▶ Exercise objective
Gather each line of the records where "drive" appears.
[Material to process]
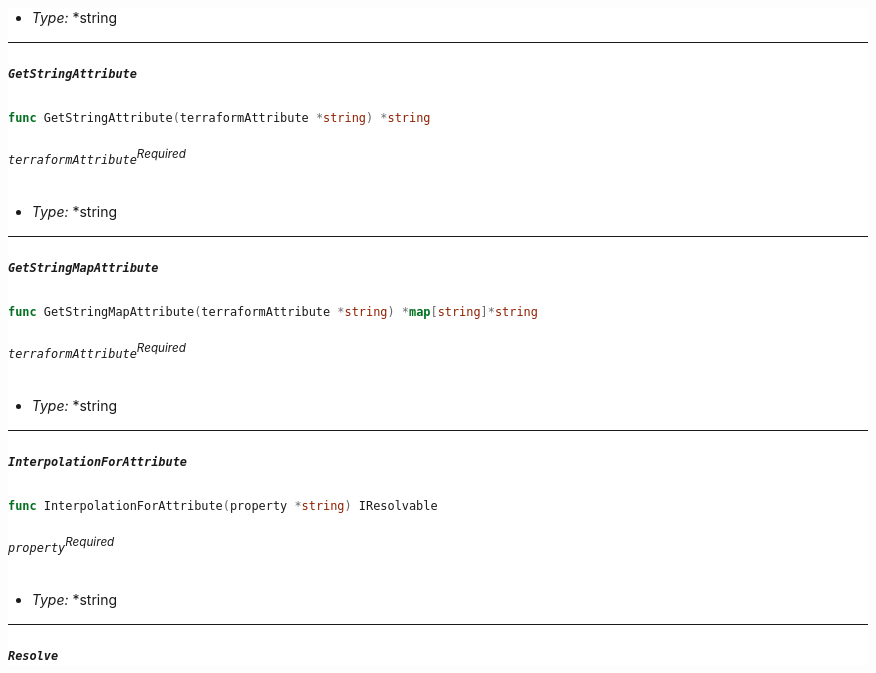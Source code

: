 - *Type:* *string

---

##### `GetStringAttribute` <a name="GetStringAttribute" id="@cdktf/provider-hcp.iamWorkloadIdentityProvider.IamWorkloadIdentityProviderOidcOutputReference.getStringAttribute"></a>

```go
func GetStringAttribute(terraformAttribute *string) *string
```

###### `terraformAttribute`<sup>Required</sup> <a name="terraformAttribute" id="@cdktf/provider-hcp.iamWorkloadIdentityProvider.IamWorkloadIdentityProviderOidcOutputReference.getStringAttribute.parameter.terraformAttribute"></a>

- *Type:* *string

---

##### `GetStringMapAttribute` <a name="GetStringMapAttribute" id="@cdktf/provider-hcp.iamWorkloadIdentityProvider.IamWorkloadIdentityProviderOidcOutputReference.getStringMapAttribute"></a>

```go
func GetStringMapAttribute(terraformAttribute *string) *map[string]*string
```

###### `terraformAttribute`<sup>Required</sup> <a name="terraformAttribute" id="@cdktf/provider-hcp.iamWorkloadIdentityProvider.IamWorkloadIdentityProviderOidcOutputReference.getStringMapAttribute.parameter.terraformAttribute"></a>

- *Type:* *string

---

##### `InterpolationForAttribute` <a name="InterpolationForAttribute" id="@cdktf/provider-hcp.iamWorkloadIdentityProvider.IamWorkloadIdentityProviderOidcOutputReference.interpolationForAttribute"></a>

```go
func InterpolationForAttribute(property *string) IResolvable
```

###### `property`<sup>Required</sup> <a name="property" id="@cdktf/provider-hcp.iamWorkloadIdentityProvider.IamWorkloadIdentityProviderOidcOutputReference.interpolationForAttribute.parameter.property"></a>

- *Type:* *string

---

##### `Resolve` <a name="Resolve" id="@cdktf/provider-hcp.iamWorkloadIdentityProvider.IamWorkloadIdentityProviderOidcOutputReference.resolve"></a>
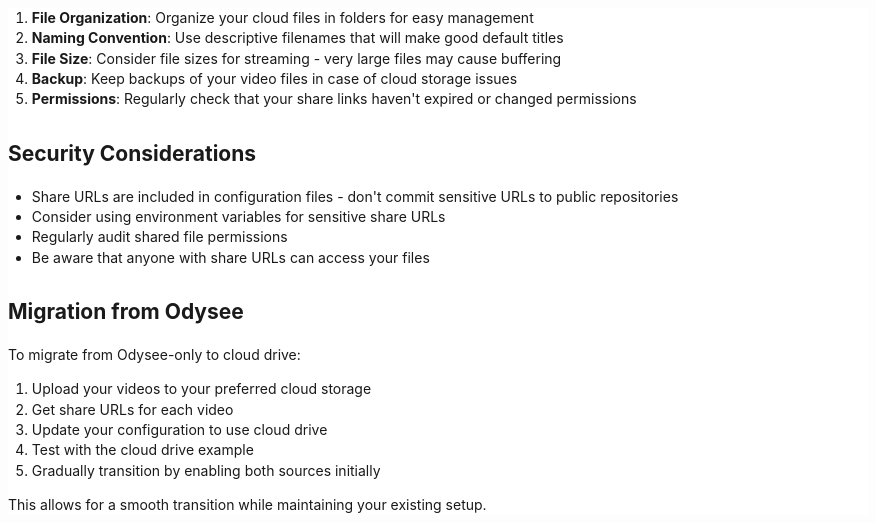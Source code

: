 1. **File Organization**: Organize your cloud files in folders for easy management
2. **Naming Convention**: Use descriptive filenames that will make good default titles
3. **File Size**: Consider file sizes for streaming - very large files may cause buffering
4. **Backup**: Keep backups of your video files in case of cloud storage issues
5. **Permissions**: Regularly check that your share links haven't expired or changed permissions

## Security Considerations

- Share URLs are included in configuration files - don't commit sensitive URLs to public repositories
- Consider using environment variables for sensitive share URLs
- Regularly audit shared file permissions
- Be aware that anyone with share URLs can access your files

## Migration from Odysee

To migrate from Odysee-only to cloud drive:

1. Upload your videos to your preferred cloud storage
2. Get share URLs for each video
3. Update your configuration to use cloud drive
4. Test with the cloud drive example
5. Gradually transition by enabling both sources initially

This allows for a smooth transition while maintaining your existing setup.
[/Material to process]
▶ Exercise result
To migrate from Odysee-only to cloud drive:
3. Update your configuration to use cloud drive
4. Test with the cloud drive example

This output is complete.